被災に耐え100歳に 輪島・町野の竹中さん 2次避難先で家族と祝う

家族でケーキを囲む竹中三郎さん(右)=白山市内の宿泊施設

 能登半島地震で被災した輪島市町野町金蔵の農業竹中三郎さんは14日、2次避難先である白山市尾添の一里野高原ホテルろあんで、100歳の誕生日を迎えた。ホテル側が昼食にケーキを準備して祝福し、同所に避難中の家族や被災者約30人が一緒に節目を祝うとともに、一日も早い能登の復興と、竹中さんが元気に輪島に帰ることができるよう願った。

 竹中さんは金蔵で生まれ育ち、1945(昭和20)年から農業に従事してきた。

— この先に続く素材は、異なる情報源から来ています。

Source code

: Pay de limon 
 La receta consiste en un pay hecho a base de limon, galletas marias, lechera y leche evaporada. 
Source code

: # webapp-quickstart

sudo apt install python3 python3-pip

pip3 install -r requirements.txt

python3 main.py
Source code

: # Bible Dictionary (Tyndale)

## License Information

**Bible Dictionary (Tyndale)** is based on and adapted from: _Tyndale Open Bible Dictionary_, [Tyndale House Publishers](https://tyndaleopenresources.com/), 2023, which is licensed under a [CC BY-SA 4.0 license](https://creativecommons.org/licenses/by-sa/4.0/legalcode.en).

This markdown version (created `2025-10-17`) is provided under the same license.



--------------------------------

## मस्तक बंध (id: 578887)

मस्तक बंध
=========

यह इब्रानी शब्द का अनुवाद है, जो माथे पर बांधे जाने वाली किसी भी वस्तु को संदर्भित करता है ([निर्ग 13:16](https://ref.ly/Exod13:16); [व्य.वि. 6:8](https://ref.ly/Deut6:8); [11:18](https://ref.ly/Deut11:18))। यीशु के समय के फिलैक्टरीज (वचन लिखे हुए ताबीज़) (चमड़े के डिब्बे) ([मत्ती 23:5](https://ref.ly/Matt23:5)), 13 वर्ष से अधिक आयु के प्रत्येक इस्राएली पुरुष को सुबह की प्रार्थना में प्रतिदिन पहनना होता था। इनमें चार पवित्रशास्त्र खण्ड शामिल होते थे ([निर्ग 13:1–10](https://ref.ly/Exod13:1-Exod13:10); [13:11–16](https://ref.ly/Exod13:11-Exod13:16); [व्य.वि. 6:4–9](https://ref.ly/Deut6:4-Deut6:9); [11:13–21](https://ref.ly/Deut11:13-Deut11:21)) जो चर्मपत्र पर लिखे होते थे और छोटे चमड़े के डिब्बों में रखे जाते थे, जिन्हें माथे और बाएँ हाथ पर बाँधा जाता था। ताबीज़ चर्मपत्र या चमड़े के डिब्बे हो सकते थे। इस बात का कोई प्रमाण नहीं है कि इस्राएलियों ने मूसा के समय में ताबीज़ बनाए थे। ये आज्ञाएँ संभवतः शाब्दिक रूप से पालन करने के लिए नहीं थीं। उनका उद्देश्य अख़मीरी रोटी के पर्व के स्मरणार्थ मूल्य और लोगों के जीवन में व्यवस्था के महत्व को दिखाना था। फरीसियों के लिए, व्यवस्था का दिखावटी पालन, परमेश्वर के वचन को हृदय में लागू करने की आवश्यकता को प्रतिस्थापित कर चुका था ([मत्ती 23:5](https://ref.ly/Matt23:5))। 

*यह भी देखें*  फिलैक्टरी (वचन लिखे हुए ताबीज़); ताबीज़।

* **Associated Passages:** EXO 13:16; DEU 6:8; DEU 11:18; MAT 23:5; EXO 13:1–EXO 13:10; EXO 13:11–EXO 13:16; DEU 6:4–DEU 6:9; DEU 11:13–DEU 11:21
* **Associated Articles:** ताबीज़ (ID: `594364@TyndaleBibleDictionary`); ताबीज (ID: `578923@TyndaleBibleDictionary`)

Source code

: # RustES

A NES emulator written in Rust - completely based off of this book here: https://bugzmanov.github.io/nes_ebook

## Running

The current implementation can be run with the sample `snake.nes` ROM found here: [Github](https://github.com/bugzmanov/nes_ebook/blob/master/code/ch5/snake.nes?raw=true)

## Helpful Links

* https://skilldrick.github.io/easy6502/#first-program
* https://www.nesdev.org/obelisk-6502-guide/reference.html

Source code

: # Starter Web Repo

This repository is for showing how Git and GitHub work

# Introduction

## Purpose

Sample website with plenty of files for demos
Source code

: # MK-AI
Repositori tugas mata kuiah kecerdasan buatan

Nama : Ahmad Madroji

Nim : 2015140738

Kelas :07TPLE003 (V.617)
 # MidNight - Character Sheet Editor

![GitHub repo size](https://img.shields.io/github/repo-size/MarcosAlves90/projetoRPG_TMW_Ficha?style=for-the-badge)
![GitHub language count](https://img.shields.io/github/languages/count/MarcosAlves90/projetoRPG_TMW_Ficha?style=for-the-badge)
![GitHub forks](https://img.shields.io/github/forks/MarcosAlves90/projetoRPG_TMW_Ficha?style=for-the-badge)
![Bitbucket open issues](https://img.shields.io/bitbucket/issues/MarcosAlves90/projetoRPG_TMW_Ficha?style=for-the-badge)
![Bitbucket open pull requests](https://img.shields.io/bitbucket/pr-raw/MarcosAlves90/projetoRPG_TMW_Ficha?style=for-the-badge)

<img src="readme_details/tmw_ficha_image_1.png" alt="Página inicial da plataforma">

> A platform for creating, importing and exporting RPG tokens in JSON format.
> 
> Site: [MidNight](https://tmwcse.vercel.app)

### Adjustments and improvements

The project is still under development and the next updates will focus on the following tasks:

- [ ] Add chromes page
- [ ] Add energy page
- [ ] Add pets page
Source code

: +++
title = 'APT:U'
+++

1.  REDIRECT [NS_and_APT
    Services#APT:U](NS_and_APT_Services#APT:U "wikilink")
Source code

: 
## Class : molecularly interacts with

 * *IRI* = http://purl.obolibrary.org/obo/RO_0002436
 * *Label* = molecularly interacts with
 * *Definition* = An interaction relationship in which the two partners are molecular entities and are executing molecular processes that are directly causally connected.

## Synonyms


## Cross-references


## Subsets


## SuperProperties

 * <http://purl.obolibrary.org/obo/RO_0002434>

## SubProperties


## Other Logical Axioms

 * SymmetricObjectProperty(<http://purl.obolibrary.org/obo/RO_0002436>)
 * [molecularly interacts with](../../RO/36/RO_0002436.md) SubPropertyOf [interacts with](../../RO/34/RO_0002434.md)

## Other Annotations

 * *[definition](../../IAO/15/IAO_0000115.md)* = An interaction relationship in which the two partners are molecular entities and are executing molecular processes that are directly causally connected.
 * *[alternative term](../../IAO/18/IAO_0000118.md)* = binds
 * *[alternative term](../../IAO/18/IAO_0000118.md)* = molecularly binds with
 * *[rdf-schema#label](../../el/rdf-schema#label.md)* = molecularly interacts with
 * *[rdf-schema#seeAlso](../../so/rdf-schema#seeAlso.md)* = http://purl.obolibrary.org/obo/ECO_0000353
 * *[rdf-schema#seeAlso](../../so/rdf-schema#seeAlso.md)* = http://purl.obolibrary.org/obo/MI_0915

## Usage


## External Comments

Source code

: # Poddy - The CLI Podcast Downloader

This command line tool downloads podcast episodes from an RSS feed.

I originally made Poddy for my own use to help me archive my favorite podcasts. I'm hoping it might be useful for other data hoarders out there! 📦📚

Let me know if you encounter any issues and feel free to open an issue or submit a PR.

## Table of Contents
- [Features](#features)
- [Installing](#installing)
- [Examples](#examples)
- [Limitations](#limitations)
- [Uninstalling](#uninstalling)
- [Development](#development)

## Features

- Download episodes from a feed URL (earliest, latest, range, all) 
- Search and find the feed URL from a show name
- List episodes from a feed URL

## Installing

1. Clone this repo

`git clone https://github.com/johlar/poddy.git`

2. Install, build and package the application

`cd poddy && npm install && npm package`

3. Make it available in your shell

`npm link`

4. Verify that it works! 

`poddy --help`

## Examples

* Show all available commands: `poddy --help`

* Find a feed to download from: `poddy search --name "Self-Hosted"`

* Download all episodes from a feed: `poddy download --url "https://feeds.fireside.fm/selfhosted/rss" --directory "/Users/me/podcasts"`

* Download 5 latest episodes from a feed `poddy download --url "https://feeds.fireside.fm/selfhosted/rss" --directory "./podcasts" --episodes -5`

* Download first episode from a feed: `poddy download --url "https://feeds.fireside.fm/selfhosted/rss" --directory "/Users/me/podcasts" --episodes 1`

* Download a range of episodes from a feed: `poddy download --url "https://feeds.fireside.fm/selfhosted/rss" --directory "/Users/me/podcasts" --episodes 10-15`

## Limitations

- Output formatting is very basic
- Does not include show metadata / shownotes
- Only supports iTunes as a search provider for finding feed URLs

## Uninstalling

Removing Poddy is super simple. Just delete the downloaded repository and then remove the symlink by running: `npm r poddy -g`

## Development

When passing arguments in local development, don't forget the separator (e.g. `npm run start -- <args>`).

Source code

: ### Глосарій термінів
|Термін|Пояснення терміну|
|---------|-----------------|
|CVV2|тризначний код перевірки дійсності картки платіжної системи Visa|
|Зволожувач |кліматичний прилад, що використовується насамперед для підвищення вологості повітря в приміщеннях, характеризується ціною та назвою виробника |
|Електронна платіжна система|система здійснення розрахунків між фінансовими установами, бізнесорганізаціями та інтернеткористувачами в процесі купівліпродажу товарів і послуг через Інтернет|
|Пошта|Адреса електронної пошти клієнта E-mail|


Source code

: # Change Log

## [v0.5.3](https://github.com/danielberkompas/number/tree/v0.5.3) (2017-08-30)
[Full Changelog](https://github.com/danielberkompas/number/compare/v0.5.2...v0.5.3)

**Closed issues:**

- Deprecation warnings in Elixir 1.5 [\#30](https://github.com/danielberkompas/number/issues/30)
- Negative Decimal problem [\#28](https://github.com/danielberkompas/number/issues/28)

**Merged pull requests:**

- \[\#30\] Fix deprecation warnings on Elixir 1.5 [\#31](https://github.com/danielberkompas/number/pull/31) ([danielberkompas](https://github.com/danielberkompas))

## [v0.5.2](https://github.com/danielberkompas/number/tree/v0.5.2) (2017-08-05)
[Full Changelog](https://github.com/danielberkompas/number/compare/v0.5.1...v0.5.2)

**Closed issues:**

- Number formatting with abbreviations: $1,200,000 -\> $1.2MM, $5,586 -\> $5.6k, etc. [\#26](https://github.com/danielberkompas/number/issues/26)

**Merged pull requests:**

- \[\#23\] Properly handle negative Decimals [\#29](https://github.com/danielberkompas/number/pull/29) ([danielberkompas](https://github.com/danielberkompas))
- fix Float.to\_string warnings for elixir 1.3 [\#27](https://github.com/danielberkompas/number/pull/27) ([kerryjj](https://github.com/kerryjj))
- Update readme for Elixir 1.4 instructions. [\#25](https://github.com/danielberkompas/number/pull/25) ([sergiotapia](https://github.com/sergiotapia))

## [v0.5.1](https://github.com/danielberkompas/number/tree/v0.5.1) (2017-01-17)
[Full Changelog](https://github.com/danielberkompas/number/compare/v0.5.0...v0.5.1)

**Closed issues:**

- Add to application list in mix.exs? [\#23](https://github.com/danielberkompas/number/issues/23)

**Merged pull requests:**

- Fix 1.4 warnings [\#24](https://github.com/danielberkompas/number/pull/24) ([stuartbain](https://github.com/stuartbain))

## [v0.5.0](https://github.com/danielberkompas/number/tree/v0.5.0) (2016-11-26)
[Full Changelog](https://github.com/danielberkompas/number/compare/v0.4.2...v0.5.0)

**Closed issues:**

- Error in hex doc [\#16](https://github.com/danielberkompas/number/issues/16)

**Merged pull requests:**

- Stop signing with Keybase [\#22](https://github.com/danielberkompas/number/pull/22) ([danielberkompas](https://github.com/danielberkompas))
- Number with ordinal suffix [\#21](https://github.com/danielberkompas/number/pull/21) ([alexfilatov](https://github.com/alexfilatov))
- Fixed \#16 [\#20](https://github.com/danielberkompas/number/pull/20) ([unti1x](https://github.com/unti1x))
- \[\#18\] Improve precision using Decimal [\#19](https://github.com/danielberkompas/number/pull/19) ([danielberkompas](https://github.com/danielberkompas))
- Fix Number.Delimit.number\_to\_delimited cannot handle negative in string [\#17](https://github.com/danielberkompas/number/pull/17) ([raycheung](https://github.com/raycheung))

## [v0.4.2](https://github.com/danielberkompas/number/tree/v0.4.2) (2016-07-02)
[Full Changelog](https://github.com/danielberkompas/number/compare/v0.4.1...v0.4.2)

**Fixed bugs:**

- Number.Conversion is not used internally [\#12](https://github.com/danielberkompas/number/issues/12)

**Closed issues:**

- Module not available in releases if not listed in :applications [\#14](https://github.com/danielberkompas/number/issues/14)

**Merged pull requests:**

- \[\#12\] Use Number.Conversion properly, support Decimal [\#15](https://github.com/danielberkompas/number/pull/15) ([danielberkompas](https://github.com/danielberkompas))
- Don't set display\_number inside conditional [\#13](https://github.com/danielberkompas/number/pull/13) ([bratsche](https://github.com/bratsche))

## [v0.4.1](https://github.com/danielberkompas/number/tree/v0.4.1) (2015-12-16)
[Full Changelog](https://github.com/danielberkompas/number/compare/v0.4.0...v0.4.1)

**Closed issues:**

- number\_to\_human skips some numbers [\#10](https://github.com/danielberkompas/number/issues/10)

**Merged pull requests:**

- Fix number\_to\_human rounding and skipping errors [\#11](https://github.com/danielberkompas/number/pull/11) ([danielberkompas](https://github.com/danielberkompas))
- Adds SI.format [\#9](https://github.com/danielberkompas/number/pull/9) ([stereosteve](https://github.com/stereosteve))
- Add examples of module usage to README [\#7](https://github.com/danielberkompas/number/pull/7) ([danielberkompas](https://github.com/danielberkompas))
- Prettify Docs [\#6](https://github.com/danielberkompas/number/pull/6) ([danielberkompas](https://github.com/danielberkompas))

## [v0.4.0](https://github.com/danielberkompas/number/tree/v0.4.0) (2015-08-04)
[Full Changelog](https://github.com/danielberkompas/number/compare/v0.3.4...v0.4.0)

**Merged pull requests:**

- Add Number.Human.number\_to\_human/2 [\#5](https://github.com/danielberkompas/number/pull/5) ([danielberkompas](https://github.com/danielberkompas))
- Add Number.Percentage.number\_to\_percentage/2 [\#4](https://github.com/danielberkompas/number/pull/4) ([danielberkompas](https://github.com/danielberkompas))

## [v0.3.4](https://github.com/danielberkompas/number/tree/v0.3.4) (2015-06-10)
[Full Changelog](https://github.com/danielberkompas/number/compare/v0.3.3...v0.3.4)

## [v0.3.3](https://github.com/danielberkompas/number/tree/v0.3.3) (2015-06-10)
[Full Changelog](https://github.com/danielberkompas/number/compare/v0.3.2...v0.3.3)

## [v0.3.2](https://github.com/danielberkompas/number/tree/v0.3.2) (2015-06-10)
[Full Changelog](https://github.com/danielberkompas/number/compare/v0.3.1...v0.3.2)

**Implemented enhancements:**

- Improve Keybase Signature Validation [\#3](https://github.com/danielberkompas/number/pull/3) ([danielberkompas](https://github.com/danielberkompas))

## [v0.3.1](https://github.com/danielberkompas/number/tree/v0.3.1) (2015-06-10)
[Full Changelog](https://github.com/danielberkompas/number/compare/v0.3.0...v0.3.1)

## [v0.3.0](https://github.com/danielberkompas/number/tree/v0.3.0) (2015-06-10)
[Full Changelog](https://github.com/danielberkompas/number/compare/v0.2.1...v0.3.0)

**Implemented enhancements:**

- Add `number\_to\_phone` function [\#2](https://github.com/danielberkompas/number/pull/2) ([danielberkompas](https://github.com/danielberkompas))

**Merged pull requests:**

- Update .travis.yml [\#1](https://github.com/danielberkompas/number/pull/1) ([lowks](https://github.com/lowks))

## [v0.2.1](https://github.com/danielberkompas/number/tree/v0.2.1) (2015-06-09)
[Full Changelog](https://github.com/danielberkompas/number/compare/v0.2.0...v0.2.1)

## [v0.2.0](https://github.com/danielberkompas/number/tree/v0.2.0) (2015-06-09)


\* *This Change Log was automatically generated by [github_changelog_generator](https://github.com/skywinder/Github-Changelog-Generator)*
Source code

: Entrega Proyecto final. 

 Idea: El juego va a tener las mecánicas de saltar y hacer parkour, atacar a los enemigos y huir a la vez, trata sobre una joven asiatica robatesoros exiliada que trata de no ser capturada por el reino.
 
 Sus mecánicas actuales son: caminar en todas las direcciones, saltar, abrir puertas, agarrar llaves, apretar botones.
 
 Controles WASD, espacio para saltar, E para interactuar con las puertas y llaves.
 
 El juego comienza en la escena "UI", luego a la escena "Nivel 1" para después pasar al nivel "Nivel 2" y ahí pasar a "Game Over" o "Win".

40年前には金蔵で最初にブルーベリーの栽培を始め、今は栗などの果樹を主に栽培している。

 昼食時には、一緒に避難している長男の松雄さん(79)と長女の啓子さん(74)に見守られ、ケーキに立てられたろうそくの火を吹き消した。ケーキは竹中さん家族だけでなく、同じホテルに滞在している子どもたちにも振る舞われた。

  ●「一日も早く帰りたい」

 竹中さんは「震災で大変な中、みんなに祝ってもらってありがたい」と感謝した。「一日も早く輪島に帰り、果樹の枝切りをしないといけない」と、望郷の思いを語った。

 松雄さんは「地震の時はもうだめかとも思ったが、この日を迎えることができて良かった」と笑顔を見せた。啓子さんは「父は決めたことは貫き通す人。故郷に帰る日まで長生きしてほしい」と願った。

 ホテルの山﨑太一朗社長(53)は「震災以降に悲しいニュースが多い中、明るい話題を共有したかった。前向きな気持ちを大切に、みんなで助け合っていきたい」と語った。